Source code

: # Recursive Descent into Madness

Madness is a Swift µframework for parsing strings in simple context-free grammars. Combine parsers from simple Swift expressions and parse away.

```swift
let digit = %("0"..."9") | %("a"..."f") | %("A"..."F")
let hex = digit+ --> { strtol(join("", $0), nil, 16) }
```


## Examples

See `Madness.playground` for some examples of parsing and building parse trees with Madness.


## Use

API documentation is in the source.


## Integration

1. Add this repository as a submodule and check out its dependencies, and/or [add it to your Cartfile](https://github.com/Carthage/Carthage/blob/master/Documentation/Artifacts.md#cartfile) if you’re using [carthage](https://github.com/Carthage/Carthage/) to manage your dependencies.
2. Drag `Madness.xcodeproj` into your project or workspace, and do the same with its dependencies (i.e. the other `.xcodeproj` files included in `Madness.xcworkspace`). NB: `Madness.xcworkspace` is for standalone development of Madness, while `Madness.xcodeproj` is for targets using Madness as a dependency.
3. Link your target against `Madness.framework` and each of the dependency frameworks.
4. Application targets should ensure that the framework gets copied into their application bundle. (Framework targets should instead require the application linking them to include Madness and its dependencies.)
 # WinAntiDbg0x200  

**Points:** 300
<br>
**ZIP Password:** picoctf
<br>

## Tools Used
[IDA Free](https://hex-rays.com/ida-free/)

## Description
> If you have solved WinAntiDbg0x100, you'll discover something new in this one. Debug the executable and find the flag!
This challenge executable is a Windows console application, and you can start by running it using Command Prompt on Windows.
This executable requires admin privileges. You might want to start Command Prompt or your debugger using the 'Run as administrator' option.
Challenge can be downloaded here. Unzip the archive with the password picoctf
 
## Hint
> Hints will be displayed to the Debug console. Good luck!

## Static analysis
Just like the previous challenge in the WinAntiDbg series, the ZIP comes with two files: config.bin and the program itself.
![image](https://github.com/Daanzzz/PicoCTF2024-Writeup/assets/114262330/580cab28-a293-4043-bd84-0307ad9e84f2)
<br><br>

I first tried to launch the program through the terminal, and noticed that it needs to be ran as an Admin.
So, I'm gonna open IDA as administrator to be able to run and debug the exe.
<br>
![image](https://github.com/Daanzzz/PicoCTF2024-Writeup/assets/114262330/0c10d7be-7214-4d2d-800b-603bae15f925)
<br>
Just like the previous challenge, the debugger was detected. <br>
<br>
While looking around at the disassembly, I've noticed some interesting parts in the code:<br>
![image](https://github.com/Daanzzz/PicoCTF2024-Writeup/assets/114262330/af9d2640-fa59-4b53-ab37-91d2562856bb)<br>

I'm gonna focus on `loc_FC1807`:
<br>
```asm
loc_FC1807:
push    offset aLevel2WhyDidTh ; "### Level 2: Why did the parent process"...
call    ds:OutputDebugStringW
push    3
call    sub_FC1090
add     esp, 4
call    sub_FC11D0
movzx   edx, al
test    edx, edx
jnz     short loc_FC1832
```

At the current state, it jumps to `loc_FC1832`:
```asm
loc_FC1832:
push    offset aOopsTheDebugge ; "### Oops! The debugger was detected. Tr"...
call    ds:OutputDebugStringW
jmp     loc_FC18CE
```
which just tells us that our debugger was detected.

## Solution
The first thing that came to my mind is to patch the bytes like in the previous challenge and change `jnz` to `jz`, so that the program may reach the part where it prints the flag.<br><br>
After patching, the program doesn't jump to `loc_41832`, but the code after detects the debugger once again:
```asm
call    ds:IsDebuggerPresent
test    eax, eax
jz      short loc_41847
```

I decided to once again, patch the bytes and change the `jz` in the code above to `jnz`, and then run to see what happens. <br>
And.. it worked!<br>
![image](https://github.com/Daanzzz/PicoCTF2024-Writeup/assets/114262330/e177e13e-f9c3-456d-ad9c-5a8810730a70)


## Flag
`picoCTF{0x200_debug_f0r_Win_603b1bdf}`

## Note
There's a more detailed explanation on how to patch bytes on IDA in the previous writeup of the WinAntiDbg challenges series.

================

-- Exercise goal --
The records above are to be copied in full, exactly as written.

-- Completed task --
Source code

: # Recursive Descent into Madness

Madness is a Swift µframework for parsing strings in simple context-free grammars. Combine parsers from simple Swift expressions and parse away.

```swift
let digit = %("0"..."9") | %("a"..."f") | %("A"..."F")
let hex = digit+ --> { strtol(join("", $0), nil, 16) }
```


## Examples

See `Madness.playground` for some examples of parsing and building parse trees with Madness.


## Use

API documentation is in the source.


## Integration

1. Add this repository as a submodule and check out its dependencies, and/or [add it to your Cartfile](https://github.com/Carthage/Carthage/blob/master/Documentation/Artifacts.md#cartfile) if you’re using [carthage](https://github.com/Carthage/Carthage/) to manage your dependencies.
2. Drag `Madness.xcodeproj` into your project or workspace, and do the same with its dependencies (i.e. the other `.xcodeproj` files included in `Madness.xcworkspace`). NB: `Madness.xcworkspace` is for standalone development of Madness, while `Madness.xcodeproj` is for targets using Madness as a dependency.
3. Link your target against `Madness.framework` and each of the dependency frameworks.
4. Application targets should ensure that the framework gets copied into their application bundle. (Framework targets should instead require the application linking them to include Madness and its dependencies.)
 # WinAntiDbg0x200  

**Points:** 300
<br>
**ZIP Password:** picoctf
<br>

## Tools Used
[IDA Free](https://hex-rays.com/ida-free/)

## Description
> If you have solved WinAntiDbg0x100, you'll discover something new in this one. Debug the executable and find the flag!
This challenge executable is a Windows console application, and you can start by running it using Command Prompt on Windows.
This executable requires admin privileges. You might want to start Command Prompt or your debugger using the 'Run as administrator' option.
Challenge can be downloaded here. Unzip the archive with the password picoctf
 
## Hint
> Hints will be displayed to the Debug console. Good luck!

## Static analysis
Just like the previous challenge in the WinAntiDbg series, the ZIP comes with two files: config.bin and the program itself.
![image](https://github.com/Daanzzz/PicoCTF2024-Writeup/assets/114262330/580cab28-a293-4043-bd84-0307ad9e84f2)
<br><br>

I first tried to launch the program through the terminal, and noticed that it needs to be ran as an Admin.
So, I'm gonna open IDA as administrator to be able to run and debug the exe.
<br>
![image](https://github.com/Daanzzz/PicoCTF2024-Writeup/assets/114262330/0c10d7be-7214-4d2d-800b-603bae15f925)
<br>
Just like the previous challenge, the debugger was detected. <br>
<br>
While looking around at the disassembly, I've noticed some interesting parts in the code:<br>
![image](https://github.com/Daanzzz/PicoCTF2024-Writeup/assets/114262330/af9d2640-fa59-4b53-ab37-91d2562856bb)<br>

I'm gonna focus on `loc_FC1807`:
<br>
```asm
loc_FC1807:
push    offset aLevel2WhyDidTh ; "### Level 2: Why did the parent process"...
call    ds:OutputDebugStringW
push    3
call    sub_FC1090
add     esp, 4
call    sub_FC11D0
movzx   edx, al
test    edx, edx
jnz     short loc_FC1832
```

At the current state, it jumps to `loc_FC1832`:
```asm
loc_FC1832:
push    offset aOopsTheDebugge ; "### Oops! The debugger was detected. Tr"...
call    ds:OutputDebugStringW
jmp     loc_FC18CE
```
which just tells us that our debugger was detected.

## Solution
The first thing that came to my mind is to patch the bytes like in the previous challenge and change `jnz` to `jz`, so that the program may reach the part where it prints the flag.<br><br>
After patching, the program doesn't jump to `loc_41832`, but the code after detects the debugger once again:
```asm
call    ds:IsDebuggerPresent
test    eax, eax
jz      short loc_41847
```

I decided to once again, patch the bytes and change the `jz` in the code above to `jnz`, and then run to see what happens. <br>
And.. it worked!<br>
![image](https://github.com/Daanzzz/PicoCTF2024-Writeup/assets/114262330/e177e13e-f9c3-456d-ad9c-5a8810730a70)


## Flag
`picoCTF{0x200_debug_f0r_Win_603b1bdf}`

## Note
There's a more detailed explanation on how to patch bytes on IDA in the previous writeup of the WinAntiDbg challenges series.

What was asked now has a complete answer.